Johnson & Johnson vs Merck O2C Performance
51% shorter CCC, 4 days lower DSO, 33 days lower DPO & more!
Hello, FINsiders! 👋🏻 In this article, we’ll compare two global pharma giants Johnson & Johnson and Merck as we compare their account receivables metrics.
51% shorter CCC for J&J
4 days lower DSO for Merck
33 days lower DPO for Merck
10 days lower DIO for J&J
Despite longer payment and collection times, how does Johnson & Johnson beat Merck in cash efficiency?
Let's find out! 🔍
Johnson & Johnson's CCC beats Merck's by 51% 🥊
From 2019-23, Johnson & Johnson consistently had a lower Cash Conversion Cycle (CCC) than Merck.
In 2019, J&J's CCC was 84 days, far below Merck's 197 days, highlighting J&J's superior capital efficiency.
Over the years, J&J consistently outperformed Merck, with CCC ranging from 54 to 88 days, versus Merck's 120 to 197 days.
The largest gap occurred in 2019, with J&J's CCC 113 days lower than Merck's. Despite narrowing in later years, J&J maintained a consistent lead.
Now, let’s delve into the Days Sales Outstanding (DSO), Days Payable Outstanding (DPO), and Days Inventory Outstanding (DIO)—to understand better what drove these CCC scores.
Merck's DSO is 4 days lower 📉
Comparing the Days Sales Outstanding (DSO) for Johnson & Johnson (J&J) and Merck over the last five years, we observe interesting trends.
J&J has shown a fluctuation in DSO, ranging from 62 days in 2020 to 67 days in 2022, with an average of 64 days.
In 2020, J&J's DSO was 62 days, influenced by its COVID-19 vaccine development, showcasing external factors' impact on financial metrics.
Merck's DSO ranged from 57 in 2023 to 65 days in 2019, averaging 60 days, indicating a consistent improvement in its collection efficiency.

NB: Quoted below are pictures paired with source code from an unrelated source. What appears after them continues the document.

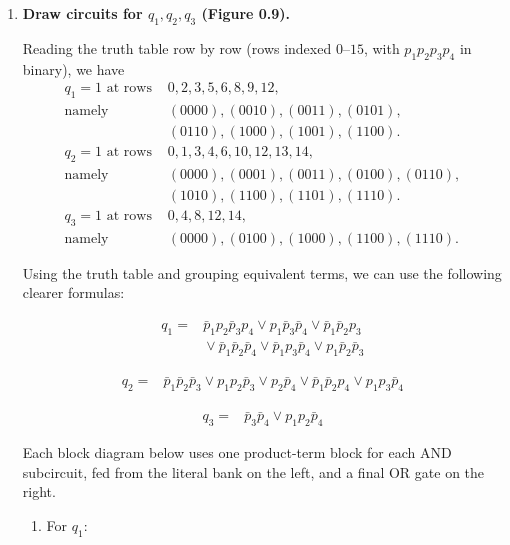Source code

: \begin{enumerate}[{0.}1. ]
\item \textbf{Draw circuits for $q_1, q_2, q_3$ (Figure 0.9).}

Reading the truth table row by row (rows indexed $0$--$15$, with $p_1p_2p_3p_4$
in binary), we have
\[
\begin{aligned}
q_1=1 \text{ at rows }&0,2,3,5,6,8,9,12,\\
\text{namely }&(0000),(0010),(0011),(0101),\\
&(0110),(1000),(1001),(1100).\\[4pt]
q_2=1 \text{ at rows }&0,1,3,4,6,10,12,13,14,\\
\text{namely }&(0000),(0001),(0011),(0100),(0110),\\
&(1010),(1100),(1101),(1110).\\[4pt]
q_3=1 \text{ at rows }&0,4,8,12,14,\\
\text{namely }&(0000),(0100),(1000),(1100),(1110).
\end{aligned}
\]

Using the truth table and grouping equivalent terms, we can use the following
clearer formulas:

\[
\begin{aligned}
q_1 ={}&
\bar p_1 p_2 \bar p_3 p_4
\vee p_1 \bar p_3 \bar p_4
\vee \bar p_1 \bar p_2 p_3\\
&{}\vee \bar p_1 \bar p_2 \bar p_4
\vee \bar p_1 p_3 \bar p_4
\vee p_1 \bar p_2 \bar p_3
\end{aligned}
\]

\[
\begin{aligned}
q_2 ={}&
\bar p_1 \bar p_2 \bar p_3
\vee p_1 p_2 \bar p_3
\vee p_2 \bar p_4
\vee \bar p_1 \bar p_2 p_4
\vee p_1 p_3 \bar p_4
\end{aligned}
\]

\[
\begin{aligned}
q_3 ={}&
\bar p_3 \bar p_4
\vee p_1 p_2 \bar p_4
\end{aligned}
\]

Each block diagram below uses one product-term block for each AND subcircuit,
fed from the literal bank on the left, and a final OR gate on the right.

\begin{enumerate}
\item For $q_1$:


\end{enumerate}
\end{enumerate}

Johnson & Johnson's DPO is 33 days higher 💰
Johnson & Johnson’s average Days Payables Outstanding (DPO) was 134 days, ranging from 116 days in 2019 to 160 days in 2023. In contrast, Merck’s DPO averaged 105 days, between 93 in 2019 and 120 days in 2023.
This shows that Johnson & Johnson pays suppliers about a month (29 days on average) later than Merck.
💡 Why is Merck’s DPO lower than Johnson & Johnson’s? Learn here.
Johnson & Johnson's DIO is 10 days lower 📉
Comparing the Days Inventory Outstanding (DIO) for J&J and Merck over the last five years reveals interesting trends and insights:
J&J’s DIO averaged 138 days, ranging from 117 in 2019 to 154 days in 2021 while Merck’s DIO averaged 148 days, fluctuating between 124 in 2022 and 173 days in 2019.
Despite variations in individual years, J&J consistently maintained a lower DIO compared to Merck, with an average difference of 10 days.
This indicates that J&J managed its inventory more efficiently, holding inventory for a shorter duration compared to Merck.
💡 Why is Johnson & Johnson’s DIO lower than Merck’s? Learn here.
J&J Out-Cashed Merck in the Pharma Race 🏁
While both Johnson & Johnson and Merck have improved cash performance metrics, J&J consistently maintains a leaner financial approach with a lower average Cash Conversion Cycle.
With efficient cash flow and working capital management vital for innovation funding, J&J leads in financial agility.
Both companies must stay finely tuned to maintain their positions in the cash performance race.